Finetuning Embedding Models#

Finetuning adapts a pretrained embedding model to your specific data, producing embeddings that better capture the distinctions that matter for your task. OrcaCloud handles the training infrastructure. You provide a name, training data, and optionally the parameters you want to control.

For background on how embedding models work in OrcaCloud and which pretrained models are available, see the Embedding Models guide.

Prerequisites#

Before you start, make sure you have:

OrcaSDK installed and an API key configured (see the Quick Start if you haven’t set this up yet)
Training data uploaded as a Datasource or stored in a LabeledMemoryset / ScoredMemoryset

Quick Start#

The simplest finetuning call only needs a name and training data. Everything else (loss function, learning rate, batch size, number of epochs) is set to sensible defaults automatically.

from orca_sdk import PretrainedEmbeddingModel, LabeledMemoryset

memoryset = LabeledMemoryset.open("my_memoryset")
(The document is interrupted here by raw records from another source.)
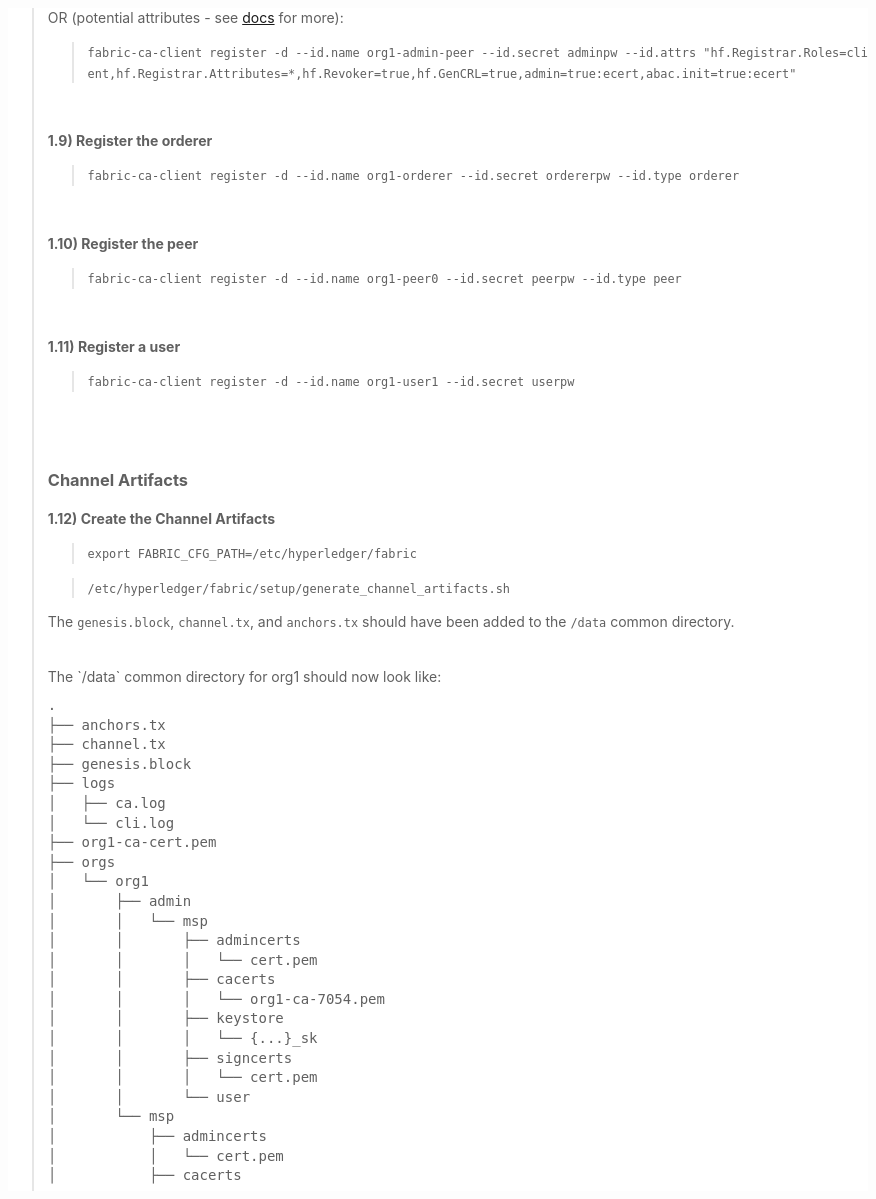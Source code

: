 >
>OR (potential attributes - see [docs](https://hyperledger-fabric-ca.readthedocs.io/en/latest/users-guide.html#registering-a-new-identity) for more):
>
>>`fabric-ca-client register -d --id.name org1-admin-peer --id.secret adminpw --id.attrs "hf.Registrar.Roles=client,hf.Registrar.Attributes=*,hf.Revoker=true,hf.GenCRL=true,admin=true:ecert,abac.init=true:ecert"`
>
><br>
>
>**1.9) Register the orderer**
>>`fabric-ca-client register -d --id.name org1-orderer --id.secret ordererpw --id.type orderer`
>
><br>
>
>**1.10) Register the peer**
>>`fabric-ca-client register -d --id.name org1-peer0 --id.secret peerpw --id.type peer`
>
><br>
>
>**1.11) Register a user**
>>`fabric-ca-client register -d --id.name org1-user1 --id.secret userpw`
>
><br>
><br>
>
>### **Channel Artifacts**
>
>**1.12) Create the Channel Artifacts**
>>`export FABRIC_CFG_PATH=/etc/hyperledger/fabric`
>
>>`/etc/hyperledger/fabric/setup/generate_channel_artifacts.sh`
>
>The `genesis.block`, `channel.tx`, and `anchors.tx` should have been added to the `/data` common directory.
><br>
>
><br>
>The `/data` common directory for org1 should now look like:
><br><pre style="line-height: 0.7;">.
><br>├── anchors.tx
><br>├── channel.tx
><br>├── genesis.block
><br>├── logs
><br>│   ├── ca.log
><br>│   └── cli.log
><br>├── org1-ca-cert.pem
><br>├── orgs
><br>│   └── org1
><br>│       ├── admin
><br>│       │   └── msp
><br>│       │       ├── admincerts
><br>│       │       │   └── cert.pem
><br>│       │       ├── cacerts
><br>│       │       │   └── org1-ca-7054.pem
><br>│       │       ├── keystore
><br>│       │       │   └── {...}_sk
><br>│       │       ├── signcerts
><br>│       │       │   └── cert.pem
><br>│       │       └── user
><br>│       └── msp
><br>│           ├── admincerts
><br>│           │   └── cert.pem
><br>│           ├── cacerts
finetuned_model = PretrainedEmbeddingModel.F2LLM_160M.finetune( # (1)!
    "my_finetuned_model", # (2)!
    memoryset, # (3)!
    if_exists="open", # (4)!
)

You can finetune any pretrained model. F2LLM_160M is a good general-purpose starting point.
Every finetuned model needs a unique name.
When you pass a LabeledMemoryset, the task type (classification) and target column are inferred automatically. You can also pass a Datasource with an explicit label_column or score_column.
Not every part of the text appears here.